A1.2 Trimmed Data (Economically Screened)
After removing facilities with implausible revenue, expense, or net operating values, the distribution becomes stable and interpretable.

Table A.2
Key statistics (Table A2):
- Mean: 3.40%
- Median: 2.87%
- Minimum: –10.00%
- Maximum: 51.96%
- Skewness: 0.54
- Kurtosis: 0.47
A2. Boxplots: Visualizing Distributional Shape

Figure A1. Boxplot of Raw % Net Operating Income (Untrimmed)
The raw boxplot shows a compressed central box near zero and a long tail of extreme negative values extending downward. These outliers dominate the distribution and render the mean meaningless. Case 3,050, still visible in the raw plot, is a prime example of an anomaly that should be excluded from regression modeling.

Figure A2. Boxplot of Trimmed % Net Operating Income
The trimmed boxplot displays a conventional distribution: a centered box, moderate whiskers, and a handful of high‑positive outliers consistent with strong chain‑level performance. The shape is economically plausible and statistically stable.
A3. Stem‑and‑Leaf Displays: Density and Extremes
Stem‑and‑leaf plots provide a compact, intuitive visualization of the distribution. They preserve individual values while revealing density, symmetry, and the presence of extreme cases.

Figure A3. Stem‑and‑Leaf Plot of Raw % Net Operating Income (Untrimmed)
The raw stem‑and‑leaf display reveals a profoundly asymmetric distribution:
- 245 extreme negative cases dominate the left tail.
- Only 14 extreme positive cases appear on the right.
- Stems between –2 and –1 contain dense clusters of negative values.
Interpretation:
The imbalance between negative and positive extremes visually demonstrates the structural distortion caused by outliers. This is the statistical foundation of the “low‑margin” illusion.

Figure A4. Stem‑and‑Leaf Plot of Trimmed % Net Operating Income
After trimming:
- Negative extremes disappear entirely.
- A small number of high‑positive cases remain, reflecting strong chain‑level performance.
- The stems cluster around the center, producing a balanced, interpretable distribution.
Interpretation:
The trimmed stem‑and‑leaf plot confirms that the industry’s true operating margins are positive and moderately dispersed.
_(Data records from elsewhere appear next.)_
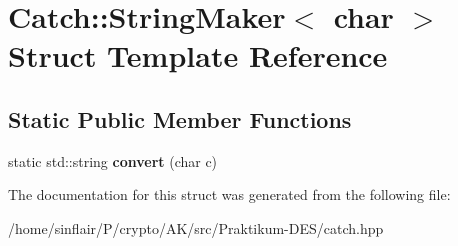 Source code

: \hypertarget{structCatch_1_1StringMaker_3_01char_01_4}{}\section{Catch\+:\+:String\+Maker$<$ char $>$ Struct Template Reference}
\label{structCatch_1_1StringMaker_3_01char_01_4}
\subsection*{Static Public Member Functions}
\begin{DoxyCompactItemize}
\item 
\mbox{\label{structCatch_1_1StringMaker_3_01char_01_4_a4e3db69a12bb83f3ef89251893e65da5}} 
static std\+::string {\bfseries convert} (char c)
\end{DoxyCompactItemize}


The documentation for this struct was generated from the following file\+:\begin{DoxyCompactItemize}
\item 
/home/sinflair/\+P/crypto/\+A\+K/src/\+Praktikum-\/\+D\+E\+S/catch.\+hpp\end{DoxyCompactItemize}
The disappearance of negative extremes validates the trimming criteria and exposes the methodological flaw in CLA’s unfiltered presentation.
A4. Interpretation and Link to Main Text
The diagnostics in Appendix A support three central claims made in the Bulletin:
1. Facility‑level operating margins are not meaningful indicators of profitability.
The raw distribution is dominated by extreme negative anomalies that reflect accounting practices, not economic performance.
2. CLA’s use of untrimmed facility‑level margins produces a systematically distorted picture.
The extreme skew and kurtosis in the raw data invalidate the use of simple means and bar charts.
3. Once anomalies are removed, the industry’s financial position is clearly positive.
The trimmed distribution shows margins centered around 3–4%, with moderate dispersion and no negative extremes.
These findings reinforce the Bulletin’s conclusion:
The “low‑margin” narrative is a statistical illusion created by outliers and methodological shortcuts.